Nobody is saying they would but you can't force someone to step up.

DBML · 27/03/2019 22:45

Nobody is saying they would but you can't force someone to step up.

But the ex husband IS forcing the op to step up. She’s saying she’s not well. She doesn’t want to step up. She needs a break and yet the ex husband gets to walk away with people saying ‘you can’t force him’, whilst she is indeed being forced to take full responsibility.

I feel for you op and understand your frustration. It’s not fair.

But having said that, what is the answer? Drop the 15 year old at her dads and drive away? I think sadly you are indeed stuck and it’s not fair. We love our kids, but everyone needs and deserves a break, particularly when children are more challenging for whatever reason.

I really wish I could give you good advice...instead I’ll just have to send best wishes and sympathy.

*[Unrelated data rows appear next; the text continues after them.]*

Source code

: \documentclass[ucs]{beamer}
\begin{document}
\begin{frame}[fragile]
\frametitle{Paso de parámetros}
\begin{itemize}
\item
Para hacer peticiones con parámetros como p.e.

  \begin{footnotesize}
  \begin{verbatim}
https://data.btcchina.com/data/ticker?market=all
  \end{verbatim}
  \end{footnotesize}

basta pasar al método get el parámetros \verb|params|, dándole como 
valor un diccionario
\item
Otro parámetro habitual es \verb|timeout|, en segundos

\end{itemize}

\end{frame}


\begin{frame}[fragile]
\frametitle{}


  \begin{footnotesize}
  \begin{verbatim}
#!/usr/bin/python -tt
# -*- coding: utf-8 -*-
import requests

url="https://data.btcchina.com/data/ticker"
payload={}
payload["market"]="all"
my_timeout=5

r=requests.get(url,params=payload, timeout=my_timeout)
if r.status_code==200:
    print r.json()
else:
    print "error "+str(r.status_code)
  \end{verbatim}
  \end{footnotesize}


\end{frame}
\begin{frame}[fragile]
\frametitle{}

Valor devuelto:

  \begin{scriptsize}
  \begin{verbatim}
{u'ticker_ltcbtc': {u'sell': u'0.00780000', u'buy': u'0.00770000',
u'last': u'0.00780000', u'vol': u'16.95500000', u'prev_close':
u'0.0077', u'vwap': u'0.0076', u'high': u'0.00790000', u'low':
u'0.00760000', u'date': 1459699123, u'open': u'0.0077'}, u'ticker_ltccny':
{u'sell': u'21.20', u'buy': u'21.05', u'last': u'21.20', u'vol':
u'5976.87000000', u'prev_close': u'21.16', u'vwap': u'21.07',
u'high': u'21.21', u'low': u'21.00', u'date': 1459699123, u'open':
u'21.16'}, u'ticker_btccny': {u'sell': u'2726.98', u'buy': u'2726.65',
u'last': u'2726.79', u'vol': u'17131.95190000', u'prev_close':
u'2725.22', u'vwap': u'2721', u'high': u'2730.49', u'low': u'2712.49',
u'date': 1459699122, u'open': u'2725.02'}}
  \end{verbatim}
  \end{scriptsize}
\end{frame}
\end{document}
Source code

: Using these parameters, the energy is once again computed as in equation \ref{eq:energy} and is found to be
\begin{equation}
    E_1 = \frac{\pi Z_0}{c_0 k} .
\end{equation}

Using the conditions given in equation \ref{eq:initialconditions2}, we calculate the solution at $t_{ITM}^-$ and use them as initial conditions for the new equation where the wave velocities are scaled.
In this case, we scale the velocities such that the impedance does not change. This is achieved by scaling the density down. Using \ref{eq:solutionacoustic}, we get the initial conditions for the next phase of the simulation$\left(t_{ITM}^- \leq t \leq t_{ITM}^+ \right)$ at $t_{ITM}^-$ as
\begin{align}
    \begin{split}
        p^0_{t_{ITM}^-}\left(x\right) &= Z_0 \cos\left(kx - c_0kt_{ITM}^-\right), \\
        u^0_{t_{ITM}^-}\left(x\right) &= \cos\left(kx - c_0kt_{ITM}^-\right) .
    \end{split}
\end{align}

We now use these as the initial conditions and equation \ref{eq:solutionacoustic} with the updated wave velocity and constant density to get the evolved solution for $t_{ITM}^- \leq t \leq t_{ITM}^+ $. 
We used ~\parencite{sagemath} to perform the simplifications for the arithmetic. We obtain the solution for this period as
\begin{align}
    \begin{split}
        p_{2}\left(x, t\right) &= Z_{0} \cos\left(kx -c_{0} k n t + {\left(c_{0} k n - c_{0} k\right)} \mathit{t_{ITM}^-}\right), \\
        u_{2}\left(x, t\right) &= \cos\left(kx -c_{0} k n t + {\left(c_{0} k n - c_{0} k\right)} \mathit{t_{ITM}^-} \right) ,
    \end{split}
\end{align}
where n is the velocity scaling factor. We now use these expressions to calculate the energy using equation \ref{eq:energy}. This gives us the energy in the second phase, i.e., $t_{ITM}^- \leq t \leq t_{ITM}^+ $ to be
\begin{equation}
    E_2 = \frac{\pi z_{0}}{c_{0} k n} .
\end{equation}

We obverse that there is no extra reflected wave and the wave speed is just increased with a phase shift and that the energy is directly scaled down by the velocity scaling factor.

Soopermum1 · 27/03/2019 23:05

I feel for the OP as well. My ex gets to do as he pleases, steps away, actively tries to turn my eldest against me (doesn't bother seeing the youngest at all) and I have to keep stepping up with all the social services, CAMHS and school involvement. I don't get to have a break ever and it's really fucking hard.

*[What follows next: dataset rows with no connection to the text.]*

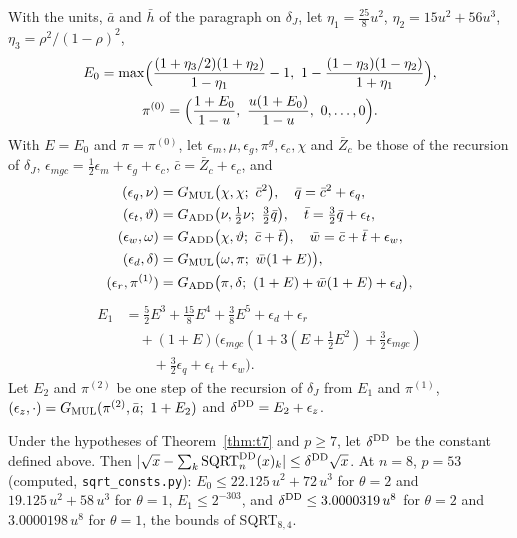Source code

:  With the units, $\bar a$ and $\bar h$ of the paragraph on $\delta_J$, let $\eta_1 =
\frac{25}{8}u^2$, $\eta_2 = 15u^2 + 56u^3$, $\eta_3 = \rho^2/(1-\rho)^2$,
\begin{gather*}
E_0 = \max\Bigl(\frac{(1 + \eta_3/2)(1+\eta_2)}{1-\eta_1} - 1,\ 1 - \frac{(1-\eta_3)(1-\eta_2)}{1+\eta_1}\Bigr),
\\
\pi^{(0)} = \Bigl(\frac{1+E_0}{1-u},\ \frac{u(1+E_0)}{1-u},\ 0, \dots, 0\Bigr).
\end{gather*}
With $E = E_0$ and $\pi = \pi^{(0)}$, let $\epsilon_m, \mu, \epsilon_g, \pi^g, \epsilon_c, \chi$ and $\bar Z_c$ be those
of the recursion of $\delta_J$, $\epsilon_{mgc} = \frac12\epsilon_m + \epsilon_g + \epsilon_c$, $\bar c = \bar Z_c + \epsilon_c$, and
\begin{align*}
(\epsilon_q, \nu) &= G_{\rm MUL}\bigl(\chi, \chi;\ \bar c^2\bigr), \quad \bar q = \bar c^2 + \epsilon_q, \\
(\epsilon_t, \vartheta) &= G_{\rm ADD}\bigl(\nu, \tfrac12\nu;\ \tfrac32\bar q\bigr), \quad \bar t = \tfrac32\bar q +
\epsilon_t, \\
(\epsilon_w, \omega) &= G_{\rm ADD}\bigl(\chi, \vartheta;\ \bar c + \bar t\bigr), \quad \bar w = \bar c + \bar t +
\epsilon_w, \\
(\epsilon_d, \delta) &= G_{\rm MUL}\bigl(\omega, \pi;\ \bar w(1+E)\bigr), \\
(\epsilon_r, \pi^{(1)}) &= G_{\rm ADD}\bigl(\pi, \delta;\ (1+E) + \bar w(1+E) + \epsilon_d\bigr),
\end{align*}
\begin{align*}
E_1 &= \tfrac52E^3 + \tfrac{15}8E^4 + \tfrac38E^5 + \epsilon_d + \epsilon_r \\
&\quad + (1+E)\bigl(\epsilon_{mgc}(1 + 3(E + \tfrac12E^2) + \tfrac32\epsilon_{mgc}) \\
&\qquad + \tfrac32\epsilon_q + \epsilon_t + \epsilon_w\bigr).
\end{align*}
Let $E_2$ and $\pi^{(2)}$ be one step of the recursion of $\delta_J$ from $E_1$ and $\pi^{(1)}$, $(\epsilon_z, \cdot) =
G_{\rm MUL}(\pi^{(2)}, \bar a;\ 1 + E_2)$ and $\delta^{\rm DD} = E_2 + \epsilon_z$.

\begin{theorem}\label{thm:t8}
Under the hypotheses of Theorem~\ref{thm:t7} and $p \ge 7$, let $\delta^{\rm DD}$ be the constant defined above.
Then $|\sqrt x - \sum_k
\mathrm{SQRT}^{\rm DD}_n(x)_k| \le \delta^{\rm DD}\sqrt x$. At $n = 8$, $p = 53$ (computed, \texttt{sqrt\_consts.py}): $E_0 \le 22.125\,u^2 + 72\,u^3$ for
$\theta = 2$ and $19.125\,u^2 + 58\,u^3$ for $\theta = 1$, $E_1 \le 2^{-303}$, and
$\delta^{\rm DD} \le 3.0000319\,u^8$ for $\theta = 2$ and $3.0000198\,u^8$ for $\theta = 1$, the bounds of SQRT$_{8,4}$.
\end{theorem}

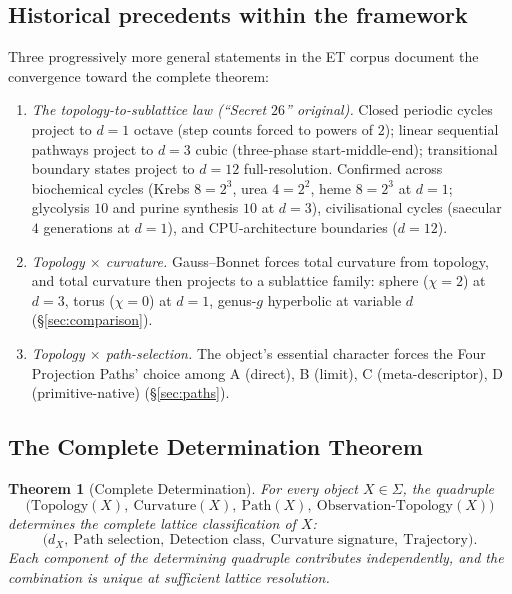 \documentclass[11pt,a4paper]{article}
\newtheorem{theorem}{Theorem}[section]
\theoremstyle{definition}
\theoremstyle{remark}
\begin{document}
\subsection{Historical precedents within the framework}

Three progressively more general statements in the ET corpus document the convergence toward the complete theorem:
\begin{enumerate}[leftmargin=*]
\item \emph{The topology-to-sublattice law (``Secret $26$'' original).} Closed periodic cycles project to $d=1$ octave (step counts forced to powers of $2$); linear sequential pathways project to $d=3$ cubic (three-phase start-middle-end); transitional boundary states project to $d=12$ full-resolution. Confirmed across biochemical cycles (Krebs $8=2^{3}$, urea $4=2^{2}$, heme $8=2^{3}$ at $d=1$; glycolysis $10$ and purine synthesis $10$ at $d=3$), civilisational cycles (saecular $4$ generations at $d=1$), and CPU-architecture boundaries ($d=12$).
\item \emph{Topology $\times$ curvature.} Gauss--Bonnet forces total curvature from topology, and total curvature then projects to a sublattice family: sphere ($\chi = 2$) at $d=3$, torus ($\chi = 0$) at $d=1$, genus-$g$ hyperbolic at variable $d$ (\S\ref{sec:comparison}).
\item \emph{Topology $\times$ path-selection.} The object's essential character forces the Four Projection Paths' choice among A (direct), B (limit), C (meta-descriptor), D (primitive-native) (\S\ref{sec:paths}).
\end{enumerate}

\subsection{The Complete Determination Theorem}

\begin{theorem}[Complete Determination]\label{thm:secret26}
For every object $X\in\Sigma$, the quadruple
\[
\bigl(\text{Topology}(X),\ \text{Curvature}(X),\ \text{Path}(X),\ \text{Observation-Topology}(X)\bigr)
\]
determines the complete lattice classification of $X$:
\[
\bigl(d_{X},\ \text{Path selection},\ \text{Detection class},\ \text{Curvature signature},\ \text{Trajectory}\bigr).
\]
Each component of the determining quadruple contributes independently, and the combination is unique at sufficient lattice resolution.
\end{theorem}
\end{document}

It absolutely sucks and I reached a low point a few weeks ago when I had to call the police. My ex simply said in his single communication to me (he doesn't usually respond) that he doesn't care that my DS steals from me.

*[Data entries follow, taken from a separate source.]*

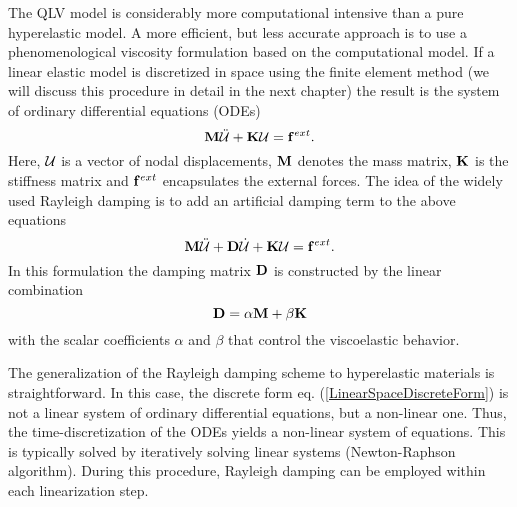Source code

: The QLV model is considerably more computational intensive than a pure hyperelastic model. A more efficient, but less accurate approach is to use a phenomenological viscosity formulation based on the computational model. If a linear elastic model is discretized in space using the finite element method (we will discuss this procedure in detail in the next chapter) the result is the system of ordinary differential equations (ODEs)
 \begin{equation}
\mathbf M \ddot{\mathcal{U} } + \mathbf K \mathcal{U}  = \mathbf f ^{ext}.
\label{LinearSpaceDiscreteForm}
\end{equation}
Here, $\mathcal{U} $ is a vector of nodal displacements, $\mathbf M$ denotes the mass matrix, $\mathbf K$ is the stiffness matrix and $\mathbf f ^{ext}$ encapsulates the external forces. The idea of the widely used Rayleigh damping is to add an artificial damping term to the above equations
 \begin{equation}
\mathbf M \ddot{\mathcal{U} } +  \mathbf D \dot{\mathcal{U} }+ \mathbf K \mathcal{U}  = \mathbf f ^{ext}.
\end{equation}
In this formulation the damping matrix $\mathbf D$ is constructed by the linear combination 
 \begin{equation}
\mathbf D = \alpha \mathbf M+ \beta \mathbf K
\end{equation}
with the scalar coefficients $\alpha$ and $\beta$ that control the viscoelastic behavior. 

The generalization of the Rayleigh damping scheme to hyperelastic materials is straightforward. In this case, the discrete form eq. (\ref{LinearSpaceDiscreteForm}) is not a linear system of ordinary differential equations, but a non-linear one. Thus, the time-discretization of the ODEs yields a non-linear system of equations. This is typically solved by iteratively solving linear systems (Newton-Raphson algorithm). During this procedure, Rayleigh damping can be employed within each linearization step.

But, I demanded help from other sources, CAMHS being the most useful and am getting counselling for my own mental health while I deal with all of this.

OP, try to concentrate on getting help from sources that want to give it, not your ex. Your disappointment with him will feed into your downward spiral. Let your daughters make their own arrangements.

I know it's hard. I'm still not over the disappointment in my ex but I'm trying to get through it. I hope your DP can support you.

funnylittlefloozie · 27/03/2019 23:22

OP, your daughter CANNOT just ignore the police. Phone them every single time she attacks you. They WILL take action.

WhoKnewBeefStew · 28/03/2019 08:55

I used to feel very much as OP does. It isn’t fair, but her ex has proved himself to be a selfish shit by cheating on her in the first place, so chances are he’ll never do what's in the best interests of the dc, and only what's in his best interests. I eventually realised that, although it wasn’t fair or right, I was far better off simply doing what was best for the dc. My ex now sees the dc eow, if that. But you know what, ultimately he’s lost out in the dc growing up. More fool him.